Work required ->
Which lines below contain the word "read"? Copy each of them.

(Dataset entries)
════════

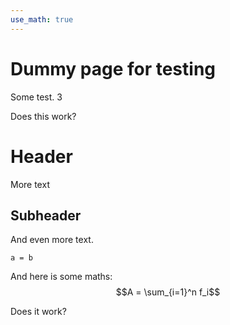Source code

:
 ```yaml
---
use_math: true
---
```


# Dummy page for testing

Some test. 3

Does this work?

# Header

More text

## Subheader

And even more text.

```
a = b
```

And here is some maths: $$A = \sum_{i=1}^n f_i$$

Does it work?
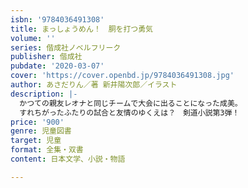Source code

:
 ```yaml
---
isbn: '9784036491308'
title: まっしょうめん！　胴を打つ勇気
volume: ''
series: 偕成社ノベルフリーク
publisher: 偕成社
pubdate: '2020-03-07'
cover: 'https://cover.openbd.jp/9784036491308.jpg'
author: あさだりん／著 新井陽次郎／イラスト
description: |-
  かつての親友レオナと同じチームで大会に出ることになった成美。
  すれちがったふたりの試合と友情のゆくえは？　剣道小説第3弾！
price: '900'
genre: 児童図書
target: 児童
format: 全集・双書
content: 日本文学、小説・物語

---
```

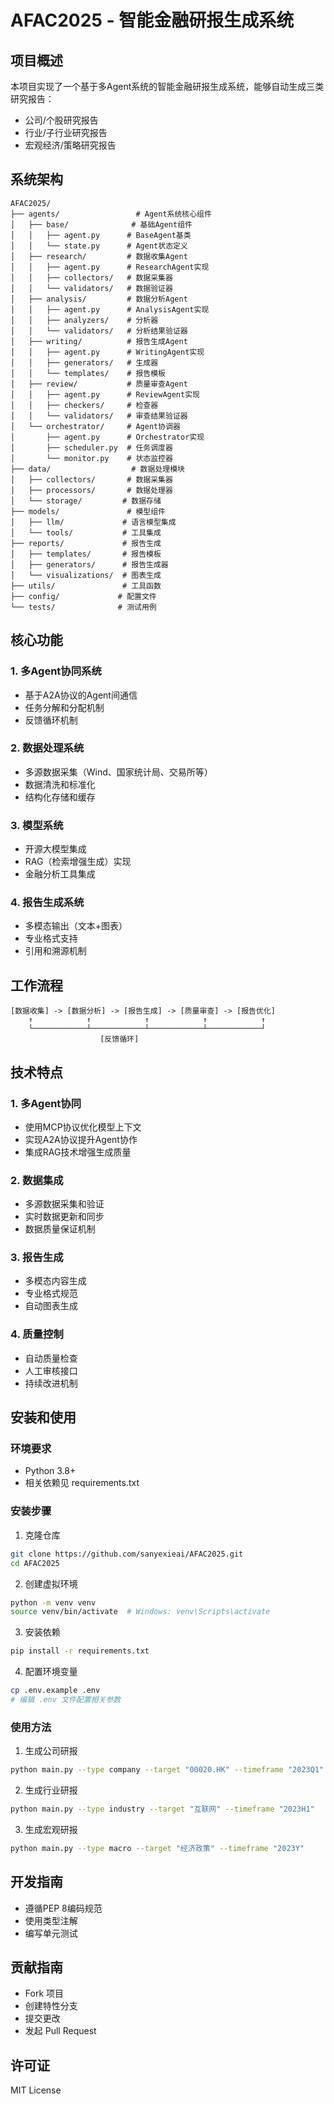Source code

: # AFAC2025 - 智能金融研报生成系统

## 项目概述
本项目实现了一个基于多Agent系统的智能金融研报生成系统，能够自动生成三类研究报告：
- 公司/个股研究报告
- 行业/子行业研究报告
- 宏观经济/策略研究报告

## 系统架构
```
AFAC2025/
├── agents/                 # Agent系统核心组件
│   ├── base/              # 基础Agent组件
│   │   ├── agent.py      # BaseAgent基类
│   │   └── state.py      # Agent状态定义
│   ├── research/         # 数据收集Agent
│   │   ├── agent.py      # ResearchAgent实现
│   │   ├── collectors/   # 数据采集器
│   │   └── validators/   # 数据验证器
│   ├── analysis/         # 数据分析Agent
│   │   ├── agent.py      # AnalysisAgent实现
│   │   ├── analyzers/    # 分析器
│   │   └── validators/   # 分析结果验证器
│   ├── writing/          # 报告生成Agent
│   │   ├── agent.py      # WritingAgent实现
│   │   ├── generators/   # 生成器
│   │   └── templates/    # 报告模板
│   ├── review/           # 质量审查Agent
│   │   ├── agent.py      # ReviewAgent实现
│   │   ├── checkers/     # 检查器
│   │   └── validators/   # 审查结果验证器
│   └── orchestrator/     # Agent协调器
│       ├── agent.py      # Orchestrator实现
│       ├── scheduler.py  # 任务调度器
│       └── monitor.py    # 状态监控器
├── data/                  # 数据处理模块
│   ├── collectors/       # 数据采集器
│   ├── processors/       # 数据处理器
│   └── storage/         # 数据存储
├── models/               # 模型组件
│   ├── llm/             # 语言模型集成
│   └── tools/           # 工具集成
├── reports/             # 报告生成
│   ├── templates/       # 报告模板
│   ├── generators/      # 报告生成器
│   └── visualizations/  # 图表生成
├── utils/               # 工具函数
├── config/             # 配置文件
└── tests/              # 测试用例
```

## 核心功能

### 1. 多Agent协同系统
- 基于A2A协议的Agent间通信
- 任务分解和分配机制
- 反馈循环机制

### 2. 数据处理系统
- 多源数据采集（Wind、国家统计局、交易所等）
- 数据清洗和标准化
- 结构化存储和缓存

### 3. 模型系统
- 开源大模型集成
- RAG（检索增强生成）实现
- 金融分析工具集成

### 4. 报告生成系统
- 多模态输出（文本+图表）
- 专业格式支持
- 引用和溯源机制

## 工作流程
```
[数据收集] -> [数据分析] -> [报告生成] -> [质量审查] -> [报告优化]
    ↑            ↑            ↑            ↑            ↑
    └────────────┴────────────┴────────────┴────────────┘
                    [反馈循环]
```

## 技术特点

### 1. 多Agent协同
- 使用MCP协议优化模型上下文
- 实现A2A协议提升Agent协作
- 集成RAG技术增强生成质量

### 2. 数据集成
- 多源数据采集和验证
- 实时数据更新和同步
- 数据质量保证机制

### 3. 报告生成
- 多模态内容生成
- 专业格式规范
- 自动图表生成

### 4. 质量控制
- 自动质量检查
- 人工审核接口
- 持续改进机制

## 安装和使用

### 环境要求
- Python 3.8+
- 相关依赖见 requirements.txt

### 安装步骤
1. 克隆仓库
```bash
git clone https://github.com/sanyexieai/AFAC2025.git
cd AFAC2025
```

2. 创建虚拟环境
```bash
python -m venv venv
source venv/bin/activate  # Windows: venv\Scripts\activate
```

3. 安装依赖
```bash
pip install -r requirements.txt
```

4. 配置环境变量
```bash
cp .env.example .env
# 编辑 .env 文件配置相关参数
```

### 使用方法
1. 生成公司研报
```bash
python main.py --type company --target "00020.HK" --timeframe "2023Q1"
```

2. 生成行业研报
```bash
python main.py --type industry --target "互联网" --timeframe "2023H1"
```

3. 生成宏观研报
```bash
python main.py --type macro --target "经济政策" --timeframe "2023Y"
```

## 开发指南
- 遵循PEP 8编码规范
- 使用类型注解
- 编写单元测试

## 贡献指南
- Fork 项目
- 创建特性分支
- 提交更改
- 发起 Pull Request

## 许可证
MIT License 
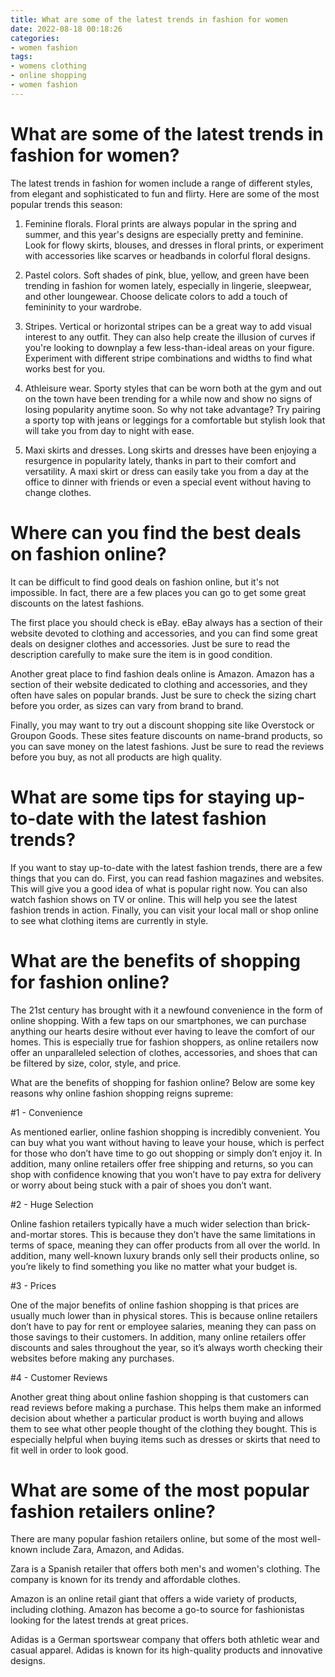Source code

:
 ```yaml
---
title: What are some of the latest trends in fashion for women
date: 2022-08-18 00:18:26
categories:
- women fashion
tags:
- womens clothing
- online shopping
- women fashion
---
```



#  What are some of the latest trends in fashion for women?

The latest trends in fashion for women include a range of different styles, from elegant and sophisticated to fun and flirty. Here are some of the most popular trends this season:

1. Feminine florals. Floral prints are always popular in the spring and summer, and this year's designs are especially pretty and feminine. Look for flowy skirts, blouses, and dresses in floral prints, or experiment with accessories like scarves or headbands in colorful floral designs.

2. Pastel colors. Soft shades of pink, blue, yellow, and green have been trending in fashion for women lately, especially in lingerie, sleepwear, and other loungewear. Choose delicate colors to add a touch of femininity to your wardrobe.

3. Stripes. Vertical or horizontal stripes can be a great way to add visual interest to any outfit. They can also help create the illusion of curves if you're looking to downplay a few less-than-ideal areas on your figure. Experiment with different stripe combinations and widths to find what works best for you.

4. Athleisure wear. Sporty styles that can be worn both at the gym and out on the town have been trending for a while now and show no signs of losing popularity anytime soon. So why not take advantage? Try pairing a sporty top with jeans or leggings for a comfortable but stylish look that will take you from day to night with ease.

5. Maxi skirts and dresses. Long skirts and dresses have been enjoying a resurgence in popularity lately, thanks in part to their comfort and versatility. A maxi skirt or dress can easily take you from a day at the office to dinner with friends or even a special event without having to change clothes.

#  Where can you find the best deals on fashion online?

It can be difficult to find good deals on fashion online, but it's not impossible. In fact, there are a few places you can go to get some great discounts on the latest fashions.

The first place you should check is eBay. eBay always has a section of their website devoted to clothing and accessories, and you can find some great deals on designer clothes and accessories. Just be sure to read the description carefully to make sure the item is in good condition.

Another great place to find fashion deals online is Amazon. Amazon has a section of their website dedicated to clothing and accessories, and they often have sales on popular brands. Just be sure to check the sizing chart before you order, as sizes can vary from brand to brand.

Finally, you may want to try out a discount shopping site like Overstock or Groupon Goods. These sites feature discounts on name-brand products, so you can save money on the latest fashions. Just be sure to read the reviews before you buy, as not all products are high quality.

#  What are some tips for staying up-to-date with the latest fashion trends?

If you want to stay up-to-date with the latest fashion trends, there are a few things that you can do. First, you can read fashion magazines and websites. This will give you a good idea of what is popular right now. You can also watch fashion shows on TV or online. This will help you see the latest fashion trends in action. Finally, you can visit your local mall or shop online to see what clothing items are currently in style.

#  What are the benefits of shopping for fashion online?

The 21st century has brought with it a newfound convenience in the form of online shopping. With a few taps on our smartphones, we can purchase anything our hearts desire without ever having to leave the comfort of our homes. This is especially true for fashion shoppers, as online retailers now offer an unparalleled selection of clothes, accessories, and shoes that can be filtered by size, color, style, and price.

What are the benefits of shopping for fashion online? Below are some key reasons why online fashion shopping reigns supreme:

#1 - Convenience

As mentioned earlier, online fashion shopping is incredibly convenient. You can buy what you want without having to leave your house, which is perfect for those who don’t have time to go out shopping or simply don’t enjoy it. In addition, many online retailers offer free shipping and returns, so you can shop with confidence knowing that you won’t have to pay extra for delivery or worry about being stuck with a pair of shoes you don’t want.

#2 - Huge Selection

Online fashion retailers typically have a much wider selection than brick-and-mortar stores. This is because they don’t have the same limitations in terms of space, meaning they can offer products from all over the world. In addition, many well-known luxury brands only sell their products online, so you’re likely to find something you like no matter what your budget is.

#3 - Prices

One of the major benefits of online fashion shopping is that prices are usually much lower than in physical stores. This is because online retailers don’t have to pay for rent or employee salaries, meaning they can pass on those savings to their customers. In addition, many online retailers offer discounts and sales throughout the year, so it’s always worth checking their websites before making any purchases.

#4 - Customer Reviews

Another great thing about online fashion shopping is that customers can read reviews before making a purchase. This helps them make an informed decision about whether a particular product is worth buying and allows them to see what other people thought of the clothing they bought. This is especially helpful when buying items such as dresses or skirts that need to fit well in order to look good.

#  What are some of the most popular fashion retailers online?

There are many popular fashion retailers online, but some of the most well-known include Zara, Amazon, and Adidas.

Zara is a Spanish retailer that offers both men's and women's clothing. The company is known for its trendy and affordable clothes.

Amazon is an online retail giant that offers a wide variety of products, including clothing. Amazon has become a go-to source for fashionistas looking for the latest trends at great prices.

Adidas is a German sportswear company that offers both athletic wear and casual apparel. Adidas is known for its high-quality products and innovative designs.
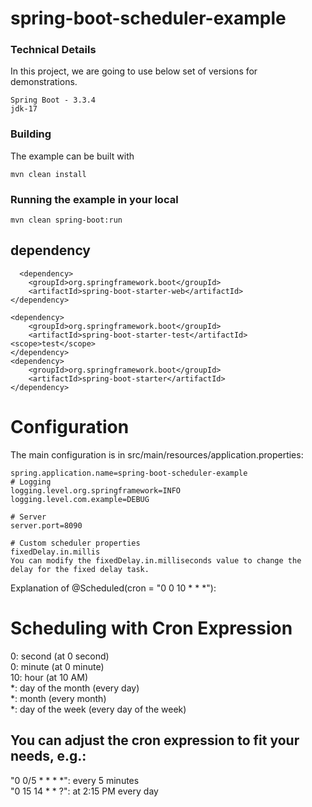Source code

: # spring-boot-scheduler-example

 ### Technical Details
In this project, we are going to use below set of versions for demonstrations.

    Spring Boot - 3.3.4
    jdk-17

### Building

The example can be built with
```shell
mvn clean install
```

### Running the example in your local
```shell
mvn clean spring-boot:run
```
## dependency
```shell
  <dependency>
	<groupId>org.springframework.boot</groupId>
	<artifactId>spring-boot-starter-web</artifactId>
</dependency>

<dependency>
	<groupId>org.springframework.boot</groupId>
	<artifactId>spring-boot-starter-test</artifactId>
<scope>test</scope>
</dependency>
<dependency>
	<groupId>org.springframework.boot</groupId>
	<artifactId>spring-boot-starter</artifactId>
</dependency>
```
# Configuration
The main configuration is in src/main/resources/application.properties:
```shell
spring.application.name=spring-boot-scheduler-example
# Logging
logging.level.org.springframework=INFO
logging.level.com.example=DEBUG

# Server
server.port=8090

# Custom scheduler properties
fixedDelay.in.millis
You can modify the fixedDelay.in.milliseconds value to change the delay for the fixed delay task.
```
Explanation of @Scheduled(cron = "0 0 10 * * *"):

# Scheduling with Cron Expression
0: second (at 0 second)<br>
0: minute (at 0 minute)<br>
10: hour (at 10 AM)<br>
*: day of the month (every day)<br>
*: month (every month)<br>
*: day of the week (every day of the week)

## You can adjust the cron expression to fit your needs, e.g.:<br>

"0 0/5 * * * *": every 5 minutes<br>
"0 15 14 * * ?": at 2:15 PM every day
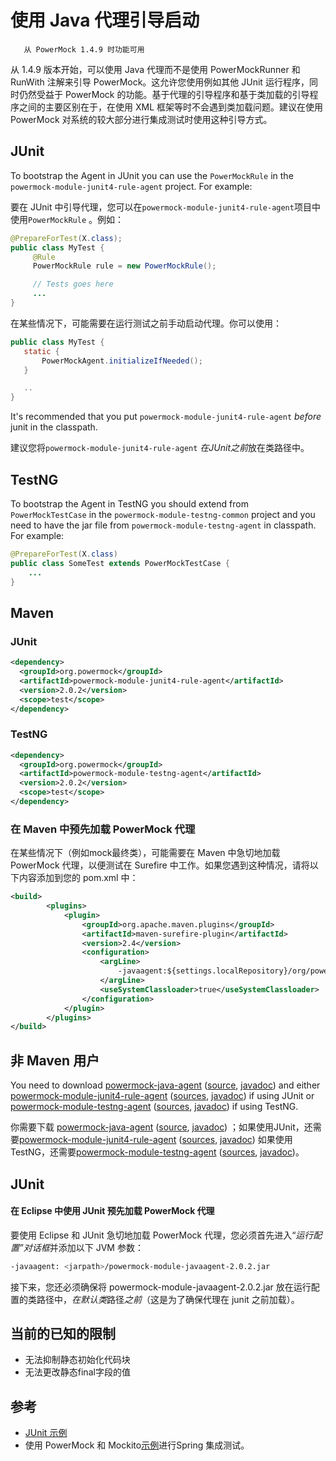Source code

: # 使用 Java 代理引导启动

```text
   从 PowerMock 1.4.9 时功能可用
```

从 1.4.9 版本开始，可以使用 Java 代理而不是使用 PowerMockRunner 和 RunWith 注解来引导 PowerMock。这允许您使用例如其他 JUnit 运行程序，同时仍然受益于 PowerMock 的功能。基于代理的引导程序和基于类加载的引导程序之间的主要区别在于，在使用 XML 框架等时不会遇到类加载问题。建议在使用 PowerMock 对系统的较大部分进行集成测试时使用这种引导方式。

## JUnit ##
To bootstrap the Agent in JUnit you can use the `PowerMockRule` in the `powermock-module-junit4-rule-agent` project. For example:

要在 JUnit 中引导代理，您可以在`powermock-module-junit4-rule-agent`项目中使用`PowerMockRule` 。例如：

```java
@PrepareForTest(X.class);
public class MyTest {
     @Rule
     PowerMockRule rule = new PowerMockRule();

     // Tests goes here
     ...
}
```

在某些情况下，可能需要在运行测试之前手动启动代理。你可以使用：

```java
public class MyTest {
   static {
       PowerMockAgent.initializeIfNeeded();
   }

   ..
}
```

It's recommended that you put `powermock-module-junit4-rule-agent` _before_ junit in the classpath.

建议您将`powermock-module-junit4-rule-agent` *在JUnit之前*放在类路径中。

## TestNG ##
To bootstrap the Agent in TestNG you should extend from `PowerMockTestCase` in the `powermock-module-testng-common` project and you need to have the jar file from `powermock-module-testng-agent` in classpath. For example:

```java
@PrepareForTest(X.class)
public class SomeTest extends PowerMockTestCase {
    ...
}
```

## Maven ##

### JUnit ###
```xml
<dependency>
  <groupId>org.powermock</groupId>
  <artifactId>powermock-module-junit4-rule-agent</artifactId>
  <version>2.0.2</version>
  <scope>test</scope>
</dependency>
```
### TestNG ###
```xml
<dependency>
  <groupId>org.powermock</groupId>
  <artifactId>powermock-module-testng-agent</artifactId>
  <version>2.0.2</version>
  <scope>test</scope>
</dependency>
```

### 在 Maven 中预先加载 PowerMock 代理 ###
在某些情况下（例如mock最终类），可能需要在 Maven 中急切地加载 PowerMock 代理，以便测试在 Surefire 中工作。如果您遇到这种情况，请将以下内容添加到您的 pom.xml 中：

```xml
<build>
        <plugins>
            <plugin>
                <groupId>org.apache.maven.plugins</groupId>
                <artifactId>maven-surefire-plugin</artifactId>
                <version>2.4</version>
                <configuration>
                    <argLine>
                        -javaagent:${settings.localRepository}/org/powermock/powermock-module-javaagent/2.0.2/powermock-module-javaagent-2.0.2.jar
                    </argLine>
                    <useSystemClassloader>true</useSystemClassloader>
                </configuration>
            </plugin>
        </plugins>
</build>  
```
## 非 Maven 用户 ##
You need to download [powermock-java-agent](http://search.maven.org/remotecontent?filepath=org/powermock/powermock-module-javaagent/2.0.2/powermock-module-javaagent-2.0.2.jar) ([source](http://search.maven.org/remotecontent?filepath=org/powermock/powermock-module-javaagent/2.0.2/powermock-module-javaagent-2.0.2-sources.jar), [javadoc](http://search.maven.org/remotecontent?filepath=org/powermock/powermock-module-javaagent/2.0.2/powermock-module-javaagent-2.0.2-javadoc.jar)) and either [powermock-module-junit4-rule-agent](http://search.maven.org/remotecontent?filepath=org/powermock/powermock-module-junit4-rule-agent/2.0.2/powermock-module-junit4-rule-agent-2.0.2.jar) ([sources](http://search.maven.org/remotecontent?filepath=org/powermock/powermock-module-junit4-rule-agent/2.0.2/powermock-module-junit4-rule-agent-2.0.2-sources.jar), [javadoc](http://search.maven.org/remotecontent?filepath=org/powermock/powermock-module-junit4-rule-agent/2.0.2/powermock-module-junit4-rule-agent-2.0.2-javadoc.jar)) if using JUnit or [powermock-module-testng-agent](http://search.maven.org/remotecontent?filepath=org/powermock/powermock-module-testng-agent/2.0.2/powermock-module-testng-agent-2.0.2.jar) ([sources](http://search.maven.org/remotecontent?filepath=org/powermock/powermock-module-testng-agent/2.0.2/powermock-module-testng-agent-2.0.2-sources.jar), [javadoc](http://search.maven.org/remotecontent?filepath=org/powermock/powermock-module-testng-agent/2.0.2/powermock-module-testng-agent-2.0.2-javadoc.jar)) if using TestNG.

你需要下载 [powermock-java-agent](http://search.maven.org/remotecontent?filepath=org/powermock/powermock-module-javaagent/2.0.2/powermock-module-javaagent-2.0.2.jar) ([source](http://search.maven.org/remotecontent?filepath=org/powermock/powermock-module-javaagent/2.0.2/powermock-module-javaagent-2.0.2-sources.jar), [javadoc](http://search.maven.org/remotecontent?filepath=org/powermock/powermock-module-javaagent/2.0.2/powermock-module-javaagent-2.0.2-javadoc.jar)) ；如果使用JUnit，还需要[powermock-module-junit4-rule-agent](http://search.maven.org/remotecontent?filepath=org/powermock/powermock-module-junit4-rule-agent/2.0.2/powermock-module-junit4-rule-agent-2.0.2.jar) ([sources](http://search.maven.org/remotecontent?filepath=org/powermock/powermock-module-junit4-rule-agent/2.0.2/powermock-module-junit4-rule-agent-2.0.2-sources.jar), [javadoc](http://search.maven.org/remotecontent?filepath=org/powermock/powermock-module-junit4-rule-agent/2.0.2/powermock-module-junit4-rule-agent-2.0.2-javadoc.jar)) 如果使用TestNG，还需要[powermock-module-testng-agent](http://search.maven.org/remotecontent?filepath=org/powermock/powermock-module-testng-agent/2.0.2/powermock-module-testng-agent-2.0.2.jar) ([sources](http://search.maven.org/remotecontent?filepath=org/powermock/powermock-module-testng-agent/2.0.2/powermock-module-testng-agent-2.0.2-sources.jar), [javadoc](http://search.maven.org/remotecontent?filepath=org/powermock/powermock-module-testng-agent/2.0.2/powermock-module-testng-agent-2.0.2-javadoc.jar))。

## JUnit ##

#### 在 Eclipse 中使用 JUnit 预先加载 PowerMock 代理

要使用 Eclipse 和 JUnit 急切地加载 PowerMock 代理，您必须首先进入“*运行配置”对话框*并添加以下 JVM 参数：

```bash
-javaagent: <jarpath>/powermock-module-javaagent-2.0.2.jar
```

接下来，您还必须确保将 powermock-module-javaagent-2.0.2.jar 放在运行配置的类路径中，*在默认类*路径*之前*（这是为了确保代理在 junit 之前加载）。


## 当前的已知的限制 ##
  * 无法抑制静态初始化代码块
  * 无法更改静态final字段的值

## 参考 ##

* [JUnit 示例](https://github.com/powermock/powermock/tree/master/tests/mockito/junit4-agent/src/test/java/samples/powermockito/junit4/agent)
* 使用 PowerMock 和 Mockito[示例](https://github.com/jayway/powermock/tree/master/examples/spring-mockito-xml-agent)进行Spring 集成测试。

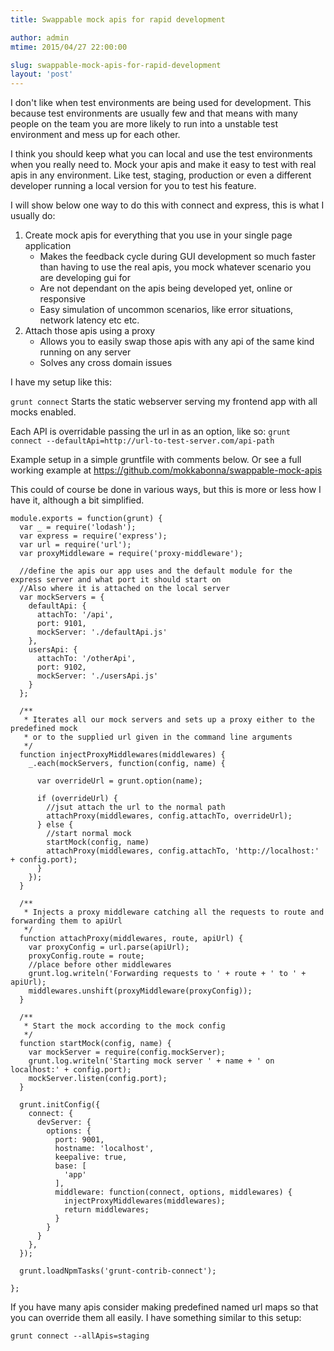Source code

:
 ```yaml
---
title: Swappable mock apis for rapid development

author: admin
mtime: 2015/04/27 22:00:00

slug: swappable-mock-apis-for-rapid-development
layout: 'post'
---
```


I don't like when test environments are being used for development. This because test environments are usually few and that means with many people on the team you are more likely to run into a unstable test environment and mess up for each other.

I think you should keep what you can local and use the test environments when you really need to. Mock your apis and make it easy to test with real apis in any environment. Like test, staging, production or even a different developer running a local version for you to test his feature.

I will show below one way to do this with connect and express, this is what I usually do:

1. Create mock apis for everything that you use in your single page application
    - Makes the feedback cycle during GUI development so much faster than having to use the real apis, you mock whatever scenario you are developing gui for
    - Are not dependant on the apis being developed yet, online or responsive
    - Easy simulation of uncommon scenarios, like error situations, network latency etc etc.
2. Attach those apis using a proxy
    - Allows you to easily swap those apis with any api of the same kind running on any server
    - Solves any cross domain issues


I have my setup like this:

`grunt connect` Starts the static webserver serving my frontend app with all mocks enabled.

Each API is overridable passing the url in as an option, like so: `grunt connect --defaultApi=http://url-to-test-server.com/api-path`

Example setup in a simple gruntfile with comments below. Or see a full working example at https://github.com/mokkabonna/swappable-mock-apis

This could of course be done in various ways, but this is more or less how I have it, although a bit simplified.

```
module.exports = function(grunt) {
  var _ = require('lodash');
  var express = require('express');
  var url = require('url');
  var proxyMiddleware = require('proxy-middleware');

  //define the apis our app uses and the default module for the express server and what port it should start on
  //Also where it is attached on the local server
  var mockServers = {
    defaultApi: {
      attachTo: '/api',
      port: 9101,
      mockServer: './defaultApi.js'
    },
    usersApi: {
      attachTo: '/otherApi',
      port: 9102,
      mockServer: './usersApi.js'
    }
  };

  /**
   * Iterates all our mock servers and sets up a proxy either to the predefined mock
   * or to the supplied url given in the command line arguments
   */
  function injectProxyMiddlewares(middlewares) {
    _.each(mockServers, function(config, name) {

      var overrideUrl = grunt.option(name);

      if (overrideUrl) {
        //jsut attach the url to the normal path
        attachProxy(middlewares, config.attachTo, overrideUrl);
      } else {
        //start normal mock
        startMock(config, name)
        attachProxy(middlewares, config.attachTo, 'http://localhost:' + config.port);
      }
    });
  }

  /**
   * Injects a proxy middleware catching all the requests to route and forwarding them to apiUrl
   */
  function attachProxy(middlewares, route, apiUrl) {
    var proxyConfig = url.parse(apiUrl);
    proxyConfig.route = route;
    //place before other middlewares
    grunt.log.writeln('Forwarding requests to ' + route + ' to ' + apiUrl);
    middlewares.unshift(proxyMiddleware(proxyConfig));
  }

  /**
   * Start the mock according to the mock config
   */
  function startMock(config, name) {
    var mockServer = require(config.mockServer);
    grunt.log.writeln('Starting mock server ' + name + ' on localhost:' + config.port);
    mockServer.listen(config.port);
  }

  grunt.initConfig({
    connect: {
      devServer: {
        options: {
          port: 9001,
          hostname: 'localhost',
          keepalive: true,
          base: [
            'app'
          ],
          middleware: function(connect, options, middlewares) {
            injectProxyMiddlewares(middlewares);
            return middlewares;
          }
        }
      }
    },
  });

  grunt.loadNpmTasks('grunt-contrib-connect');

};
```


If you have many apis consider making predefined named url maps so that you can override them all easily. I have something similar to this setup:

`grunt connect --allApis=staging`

════════

Answer below ->
The first place you should check is eBay. eBay always has a section of their website devoted to clothing and accessories, and you can find some great deals on designer clothes and accessories. Just be sure to read the description carefully to make sure the item is in good condition.
Finally, you may want to try out a discount shopping site like Overstock or Groupon Goods. These sites feature discounts on name-brand products, so you can save money on the latest fashions. Just be sure to read the reviews before you buy, as not all products are high quality.
If you want to stay up-to-date with the latest fashion trends, there are a few things that you can do. First, you can read fashion magazines and websites. This will give you a good idea of what is popular right now. You can also watch fashion shows on TV or online. This will help you see the latest fashion trends in action. Finally, you can visit your local mall or shop online to see what clothing items are currently in style.
Another great thing about online fashion shopping is that customers can read reviews before making a purchase. This helps them make an informed decision about whether a particular product is worth buying and allows them to see what other people thought of the clothing they bought. This is especially helpful when buying items such as dresses or skirts that need to fit well in order to look good.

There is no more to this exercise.